ファバダで一番多い失敗は、味が薄いことではなく、豆が割れることです。豆が割れると煮汁が急に重くなり、肉の脂を受け止めすぎてぼんやりします。味を濃くする前に、火加減と水位を見直してください。
| 状態 | 原因 | 立て直し |
|---|---|---|
| 豆の皮が破れている | 強火でぐらぐら煮た、木べらで混ぜた | 火を止めて10分休ませ、以後は弱火。崩れた分は煮汁のとろみにする |
| 豆に芯が残る | 浸水不足、古い豆、水が少ない | 熱湯ではなく水100mlを足し、弱火で30分延長 |
| 塩辛い | チョリソやベーコンの塩分が強い | 茹でた白いんげん豆200gかじゃがいも150gを足し、15分煮る |
| 煮汁が水っぽい | 水を足しすぎた、豆がまだ硬い | ふたを外し、弱火で15分煮て水分を飛ばす |
| 肉が硬い | 下ゆで後に強火で煮た | 肉だけ取り出し薄切りにし、豆の中で10分温め直す |
現地のレシピにある「鍋を動かす」は、豆を潰さず煮汁を回すための動きです。日本の台所では、鍋つかみを使い、左右に2から3cmだけ揺らす程度で十分です。鍋を大きく振ると熱い煮汁が跳ねるので、無理はしないでください。
日本でどこまで本場に寄せるか
ファバダの代替で守りたい順番は、豆、チョリソ、脂のある豚肉、サフランです。モルシージャは味の深さを作りますが、日本では入手しにくく、血の香りに慣れていない人もいます。初回から探し回るより、パプリカ入りチョリソとベーコンをしっかり使い、豆を崩さないことを優先してください。
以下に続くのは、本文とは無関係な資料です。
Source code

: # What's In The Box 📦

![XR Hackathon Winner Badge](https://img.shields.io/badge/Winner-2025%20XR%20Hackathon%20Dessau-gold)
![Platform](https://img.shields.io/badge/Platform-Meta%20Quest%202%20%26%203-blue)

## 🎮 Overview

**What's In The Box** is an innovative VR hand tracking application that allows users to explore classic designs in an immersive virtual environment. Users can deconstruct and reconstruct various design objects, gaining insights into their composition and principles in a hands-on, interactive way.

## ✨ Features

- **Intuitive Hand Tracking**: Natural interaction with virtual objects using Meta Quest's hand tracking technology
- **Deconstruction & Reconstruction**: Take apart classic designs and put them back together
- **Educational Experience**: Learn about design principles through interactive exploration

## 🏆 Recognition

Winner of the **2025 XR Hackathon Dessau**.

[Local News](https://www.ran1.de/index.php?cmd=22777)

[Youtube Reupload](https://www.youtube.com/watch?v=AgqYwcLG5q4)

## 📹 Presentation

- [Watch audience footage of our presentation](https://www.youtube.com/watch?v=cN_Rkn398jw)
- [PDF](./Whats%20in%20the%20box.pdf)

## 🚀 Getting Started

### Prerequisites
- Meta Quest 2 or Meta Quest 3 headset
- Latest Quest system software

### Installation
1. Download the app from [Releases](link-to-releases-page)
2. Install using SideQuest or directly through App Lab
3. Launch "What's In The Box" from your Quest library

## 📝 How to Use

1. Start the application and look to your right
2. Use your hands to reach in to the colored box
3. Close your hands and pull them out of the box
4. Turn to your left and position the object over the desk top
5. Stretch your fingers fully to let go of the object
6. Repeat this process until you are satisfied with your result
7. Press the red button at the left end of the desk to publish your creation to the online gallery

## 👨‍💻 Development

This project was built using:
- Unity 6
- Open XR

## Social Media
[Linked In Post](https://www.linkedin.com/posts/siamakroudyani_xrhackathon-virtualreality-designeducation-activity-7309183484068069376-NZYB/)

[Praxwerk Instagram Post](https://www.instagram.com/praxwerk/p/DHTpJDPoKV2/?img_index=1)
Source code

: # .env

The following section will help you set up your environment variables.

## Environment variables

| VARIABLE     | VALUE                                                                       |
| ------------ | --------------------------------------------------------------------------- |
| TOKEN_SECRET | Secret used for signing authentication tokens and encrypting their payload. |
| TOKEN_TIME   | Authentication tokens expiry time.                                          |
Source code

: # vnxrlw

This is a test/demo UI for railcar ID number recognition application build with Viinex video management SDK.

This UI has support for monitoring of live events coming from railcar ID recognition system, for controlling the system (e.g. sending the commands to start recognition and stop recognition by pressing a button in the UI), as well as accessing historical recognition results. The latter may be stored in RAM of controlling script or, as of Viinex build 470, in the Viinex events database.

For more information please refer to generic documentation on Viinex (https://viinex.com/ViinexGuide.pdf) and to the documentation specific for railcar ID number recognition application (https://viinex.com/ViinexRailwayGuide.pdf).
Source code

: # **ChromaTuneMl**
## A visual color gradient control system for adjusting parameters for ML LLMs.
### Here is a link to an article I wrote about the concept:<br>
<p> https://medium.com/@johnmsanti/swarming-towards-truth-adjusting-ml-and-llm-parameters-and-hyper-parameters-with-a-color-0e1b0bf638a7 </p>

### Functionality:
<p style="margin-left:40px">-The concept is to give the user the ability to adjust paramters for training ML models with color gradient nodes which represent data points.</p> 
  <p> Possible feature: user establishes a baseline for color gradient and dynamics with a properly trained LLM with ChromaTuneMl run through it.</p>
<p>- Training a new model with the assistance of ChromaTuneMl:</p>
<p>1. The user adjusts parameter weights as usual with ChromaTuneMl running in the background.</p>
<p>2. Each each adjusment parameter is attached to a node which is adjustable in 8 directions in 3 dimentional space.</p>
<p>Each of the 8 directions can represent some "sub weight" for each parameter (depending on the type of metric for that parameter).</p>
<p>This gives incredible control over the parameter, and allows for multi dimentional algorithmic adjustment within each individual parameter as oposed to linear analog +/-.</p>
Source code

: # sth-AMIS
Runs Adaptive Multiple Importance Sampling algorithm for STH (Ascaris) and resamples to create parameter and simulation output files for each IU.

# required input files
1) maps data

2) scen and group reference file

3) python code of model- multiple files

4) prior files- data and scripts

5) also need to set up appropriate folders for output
豆は大手亡豆が扱いやすいです。白花豆は大きく見栄えがしますが、皮が厚めで煮込み時間が長くなります。カネリニは手に入りやすく軽い仕上がりです。水煮缶は平日向きですが、ファバダの「鍋が育つ感じ」は弱くなります。
チョリソはメキシコ風の生チョリソと、スペイン風の乾燥または半乾燥チョリソで味が違います。ファバダに向くのは、パプリカの香りがあり、煮ても形が残るタイプです。生チョリソしかない場合は、下ゆでせず、最後の30分で加えてください。早く入れると崩れて煮汁が赤い挽き肉スープになります。
サフランは少量で構いません。香りが苦手、または予算を抑えたい場合は省略できます。ただしターメリックで代用すると別方向の香りになるため、色だけを追って入れる必要はありません。スモークパプリカは、チョリソが穏やかな時の補助です。入れすぎると燻製味だけが前に出ます。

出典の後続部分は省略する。